§ **Work to be completed**:
Once you find the line with "bits and pieces" in the data that follows, repeat it and every line after it exactly, through the line with "The multivariate version".

§ **Recorded information**:
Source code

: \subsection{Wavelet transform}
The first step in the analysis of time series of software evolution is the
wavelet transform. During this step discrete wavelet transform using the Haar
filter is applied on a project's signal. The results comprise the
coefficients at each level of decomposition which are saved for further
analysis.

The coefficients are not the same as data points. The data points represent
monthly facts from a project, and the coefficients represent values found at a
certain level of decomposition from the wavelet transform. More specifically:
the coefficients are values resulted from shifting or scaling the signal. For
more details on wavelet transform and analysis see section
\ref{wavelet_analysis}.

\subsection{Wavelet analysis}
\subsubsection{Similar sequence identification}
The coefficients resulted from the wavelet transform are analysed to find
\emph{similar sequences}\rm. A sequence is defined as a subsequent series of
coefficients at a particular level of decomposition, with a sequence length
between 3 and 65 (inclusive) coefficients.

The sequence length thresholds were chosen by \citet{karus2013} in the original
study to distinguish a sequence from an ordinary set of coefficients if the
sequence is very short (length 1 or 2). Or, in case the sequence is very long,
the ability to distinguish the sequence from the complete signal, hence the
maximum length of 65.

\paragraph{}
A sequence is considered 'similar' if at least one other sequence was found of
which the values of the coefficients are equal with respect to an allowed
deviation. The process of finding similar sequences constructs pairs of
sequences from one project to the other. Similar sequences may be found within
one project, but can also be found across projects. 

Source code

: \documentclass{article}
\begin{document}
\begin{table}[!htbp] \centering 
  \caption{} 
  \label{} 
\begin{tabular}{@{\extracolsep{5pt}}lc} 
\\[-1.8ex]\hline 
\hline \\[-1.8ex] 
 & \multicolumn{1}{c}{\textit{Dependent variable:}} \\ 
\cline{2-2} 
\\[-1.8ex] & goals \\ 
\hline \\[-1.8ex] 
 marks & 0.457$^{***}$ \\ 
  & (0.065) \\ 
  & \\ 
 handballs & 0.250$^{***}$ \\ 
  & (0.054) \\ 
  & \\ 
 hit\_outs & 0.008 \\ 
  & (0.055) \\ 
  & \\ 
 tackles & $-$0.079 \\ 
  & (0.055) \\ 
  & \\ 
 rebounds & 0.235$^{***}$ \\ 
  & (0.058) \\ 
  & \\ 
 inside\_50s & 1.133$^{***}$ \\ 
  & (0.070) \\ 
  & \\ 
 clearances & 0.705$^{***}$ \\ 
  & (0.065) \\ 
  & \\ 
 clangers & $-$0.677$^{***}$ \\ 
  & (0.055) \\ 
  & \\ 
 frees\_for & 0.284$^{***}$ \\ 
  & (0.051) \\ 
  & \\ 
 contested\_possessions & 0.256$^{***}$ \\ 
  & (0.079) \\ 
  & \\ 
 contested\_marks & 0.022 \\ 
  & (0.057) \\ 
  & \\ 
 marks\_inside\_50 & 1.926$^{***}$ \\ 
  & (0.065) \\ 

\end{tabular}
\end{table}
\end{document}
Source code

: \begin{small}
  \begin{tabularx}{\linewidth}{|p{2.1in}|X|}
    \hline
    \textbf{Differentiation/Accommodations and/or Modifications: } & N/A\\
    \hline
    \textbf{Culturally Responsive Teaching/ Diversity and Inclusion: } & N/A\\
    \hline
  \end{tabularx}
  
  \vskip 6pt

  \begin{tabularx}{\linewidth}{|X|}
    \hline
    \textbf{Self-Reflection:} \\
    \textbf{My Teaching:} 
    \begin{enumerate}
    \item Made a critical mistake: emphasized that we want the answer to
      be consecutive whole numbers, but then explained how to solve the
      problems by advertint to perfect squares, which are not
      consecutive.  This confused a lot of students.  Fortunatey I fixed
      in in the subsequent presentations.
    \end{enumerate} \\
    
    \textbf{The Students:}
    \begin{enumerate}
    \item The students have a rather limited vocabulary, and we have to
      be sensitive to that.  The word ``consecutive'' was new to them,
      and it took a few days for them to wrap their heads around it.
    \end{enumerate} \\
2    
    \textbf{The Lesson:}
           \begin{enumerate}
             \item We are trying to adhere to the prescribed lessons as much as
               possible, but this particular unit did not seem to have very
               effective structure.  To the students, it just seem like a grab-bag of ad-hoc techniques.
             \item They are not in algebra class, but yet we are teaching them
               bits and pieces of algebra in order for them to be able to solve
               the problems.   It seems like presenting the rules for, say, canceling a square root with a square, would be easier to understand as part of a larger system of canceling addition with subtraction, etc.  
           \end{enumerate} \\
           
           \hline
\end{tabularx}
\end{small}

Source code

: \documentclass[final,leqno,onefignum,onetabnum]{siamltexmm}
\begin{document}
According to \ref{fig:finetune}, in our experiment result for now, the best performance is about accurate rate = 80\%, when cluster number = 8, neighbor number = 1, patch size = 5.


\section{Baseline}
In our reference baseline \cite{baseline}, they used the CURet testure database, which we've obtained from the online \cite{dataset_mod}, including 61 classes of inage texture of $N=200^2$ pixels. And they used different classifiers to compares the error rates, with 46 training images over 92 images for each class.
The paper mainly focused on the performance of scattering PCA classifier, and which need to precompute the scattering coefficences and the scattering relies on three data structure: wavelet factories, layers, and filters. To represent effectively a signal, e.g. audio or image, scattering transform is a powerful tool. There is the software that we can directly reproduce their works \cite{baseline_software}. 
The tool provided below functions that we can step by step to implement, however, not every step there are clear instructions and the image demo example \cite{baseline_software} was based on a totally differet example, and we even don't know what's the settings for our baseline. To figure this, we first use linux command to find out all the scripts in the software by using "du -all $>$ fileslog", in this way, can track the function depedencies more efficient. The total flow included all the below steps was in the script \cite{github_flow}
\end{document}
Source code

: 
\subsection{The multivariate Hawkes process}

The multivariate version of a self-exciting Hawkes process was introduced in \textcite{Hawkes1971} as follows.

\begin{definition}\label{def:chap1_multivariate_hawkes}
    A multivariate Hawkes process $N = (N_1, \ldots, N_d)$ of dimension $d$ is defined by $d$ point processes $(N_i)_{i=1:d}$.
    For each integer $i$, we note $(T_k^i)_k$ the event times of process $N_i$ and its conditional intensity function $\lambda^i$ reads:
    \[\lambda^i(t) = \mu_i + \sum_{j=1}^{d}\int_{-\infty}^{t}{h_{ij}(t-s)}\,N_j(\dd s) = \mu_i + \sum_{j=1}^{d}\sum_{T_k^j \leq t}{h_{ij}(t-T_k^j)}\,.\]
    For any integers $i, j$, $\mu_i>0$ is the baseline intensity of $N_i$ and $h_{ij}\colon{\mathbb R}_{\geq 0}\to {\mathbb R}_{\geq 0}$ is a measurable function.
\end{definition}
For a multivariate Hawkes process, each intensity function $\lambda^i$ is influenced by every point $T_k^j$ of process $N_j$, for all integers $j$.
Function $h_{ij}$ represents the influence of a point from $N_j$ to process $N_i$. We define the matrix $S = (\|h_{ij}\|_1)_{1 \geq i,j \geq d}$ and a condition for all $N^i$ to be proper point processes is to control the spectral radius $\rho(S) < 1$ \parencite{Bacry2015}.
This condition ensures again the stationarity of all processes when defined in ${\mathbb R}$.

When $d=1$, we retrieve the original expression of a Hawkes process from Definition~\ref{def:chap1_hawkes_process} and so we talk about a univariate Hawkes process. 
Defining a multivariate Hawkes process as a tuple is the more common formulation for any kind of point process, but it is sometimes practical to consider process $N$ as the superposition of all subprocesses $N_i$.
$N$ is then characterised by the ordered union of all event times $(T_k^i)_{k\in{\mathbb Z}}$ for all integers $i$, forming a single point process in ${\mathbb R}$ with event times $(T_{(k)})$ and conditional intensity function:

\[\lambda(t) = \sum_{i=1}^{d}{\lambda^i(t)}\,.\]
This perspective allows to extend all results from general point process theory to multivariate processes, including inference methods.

* * *

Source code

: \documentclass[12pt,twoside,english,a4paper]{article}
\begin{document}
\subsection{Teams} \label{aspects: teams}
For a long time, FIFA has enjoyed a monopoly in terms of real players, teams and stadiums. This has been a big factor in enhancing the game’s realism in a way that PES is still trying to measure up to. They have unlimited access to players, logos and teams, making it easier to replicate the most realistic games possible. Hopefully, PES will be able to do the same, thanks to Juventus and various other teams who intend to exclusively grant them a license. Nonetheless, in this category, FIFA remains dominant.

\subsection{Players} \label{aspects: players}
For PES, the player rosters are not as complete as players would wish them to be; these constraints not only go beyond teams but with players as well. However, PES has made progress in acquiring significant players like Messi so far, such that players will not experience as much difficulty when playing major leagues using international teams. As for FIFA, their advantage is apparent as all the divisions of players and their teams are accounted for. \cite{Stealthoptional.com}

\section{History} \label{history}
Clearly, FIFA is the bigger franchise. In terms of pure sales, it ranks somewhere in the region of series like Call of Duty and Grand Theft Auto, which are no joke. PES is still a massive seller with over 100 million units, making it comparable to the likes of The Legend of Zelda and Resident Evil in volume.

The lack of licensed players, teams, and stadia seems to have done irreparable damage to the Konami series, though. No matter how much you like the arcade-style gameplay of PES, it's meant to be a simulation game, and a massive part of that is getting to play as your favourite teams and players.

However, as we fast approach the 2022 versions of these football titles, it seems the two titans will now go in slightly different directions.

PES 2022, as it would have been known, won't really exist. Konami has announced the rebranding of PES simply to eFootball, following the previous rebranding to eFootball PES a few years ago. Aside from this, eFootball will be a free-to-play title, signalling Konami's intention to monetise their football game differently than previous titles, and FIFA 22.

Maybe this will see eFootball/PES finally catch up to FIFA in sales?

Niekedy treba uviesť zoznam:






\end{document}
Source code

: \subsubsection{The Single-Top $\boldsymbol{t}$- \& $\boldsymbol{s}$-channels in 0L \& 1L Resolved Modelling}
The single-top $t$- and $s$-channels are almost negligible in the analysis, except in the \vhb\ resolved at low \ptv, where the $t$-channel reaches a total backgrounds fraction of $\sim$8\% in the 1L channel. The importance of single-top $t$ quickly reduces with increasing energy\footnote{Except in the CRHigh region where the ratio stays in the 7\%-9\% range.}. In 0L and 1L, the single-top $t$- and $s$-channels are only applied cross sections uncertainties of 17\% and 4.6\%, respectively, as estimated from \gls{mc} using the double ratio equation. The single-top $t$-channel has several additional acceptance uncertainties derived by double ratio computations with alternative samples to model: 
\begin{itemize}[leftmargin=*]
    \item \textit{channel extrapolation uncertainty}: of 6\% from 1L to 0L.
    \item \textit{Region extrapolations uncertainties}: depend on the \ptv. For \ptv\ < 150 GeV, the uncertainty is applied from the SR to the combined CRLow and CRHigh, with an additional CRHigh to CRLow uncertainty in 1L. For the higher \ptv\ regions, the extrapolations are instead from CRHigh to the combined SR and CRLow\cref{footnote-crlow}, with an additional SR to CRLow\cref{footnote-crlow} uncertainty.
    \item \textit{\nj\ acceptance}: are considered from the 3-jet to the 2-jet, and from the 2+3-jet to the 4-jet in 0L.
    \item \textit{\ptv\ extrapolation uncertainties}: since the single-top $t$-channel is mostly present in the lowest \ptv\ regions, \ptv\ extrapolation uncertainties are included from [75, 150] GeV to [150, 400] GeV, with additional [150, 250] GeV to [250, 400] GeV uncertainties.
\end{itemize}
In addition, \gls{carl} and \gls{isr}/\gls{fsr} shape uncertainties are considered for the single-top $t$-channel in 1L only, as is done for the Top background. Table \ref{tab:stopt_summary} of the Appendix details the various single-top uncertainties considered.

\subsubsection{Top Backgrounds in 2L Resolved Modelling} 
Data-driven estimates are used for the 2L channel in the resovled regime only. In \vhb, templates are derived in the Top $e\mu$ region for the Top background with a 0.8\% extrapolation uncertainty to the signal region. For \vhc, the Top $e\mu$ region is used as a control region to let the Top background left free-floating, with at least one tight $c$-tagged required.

§ **Output for this exercise**:
               bits and pieces of algebra in order for them to be able to solve
               the problems.   It seems like presenting the rules for, say, canceling a square root with a square, would be easier to understand as part of a larger system of canceling addition with subtraction, etc.  
           \end{enumerate} \\
           
           \hline
\end{tabularx}
\end{small}

Source code

: \documentclass[final,leqno,onefignum,onetabnum]{siamltexmm}
\begin{document}
According to \ref{fig:finetune}, in our experiment result for now, the best performance is about accurate rate = 80\%, when cluster number = 8, neighbor number = 1, patch size = 5.


\section{Baseline}
In our reference baseline \cite{baseline}, they used the CURet testure database, which we've obtained from the online \cite{dataset_mod}, including 61 classes of inage texture of $N=200^2$ pixels. And they used different classifiers to compares the error rates, with 46 training images over 92 images for each class.
The paper mainly focused on the performance of scattering PCA classifier, and which need to precompute the scattering coefficences and the scattering relies on three data structure: wavelet factories, layers, and filters. To represent effectively a signal, e.g. audio or image, scattering transform is a powerful tool. There is the software that we can directly reproduce their works \cite{baseline_software}. 
The tool provided below functions that we can step by step to implement, however, not every step there are clear instructions and the image demo example \cite{baseline_software} was based on a totally differet example, and we even don't know what's the settings for our baseline. To figure this, we first use linux command to find out all the scripts in the software by using "du -all $>$ fileslog", in this way, can track the function depedencies more efficient. The total flow included all the below steps was in the script \cite{github_flow}
\end{document}
Source code

: 
\subsection{The multivariate Hawkes process}

The multivariate version of a self-exciting Hawkes process was introduced in \textcite{Hawkes1971} as follows.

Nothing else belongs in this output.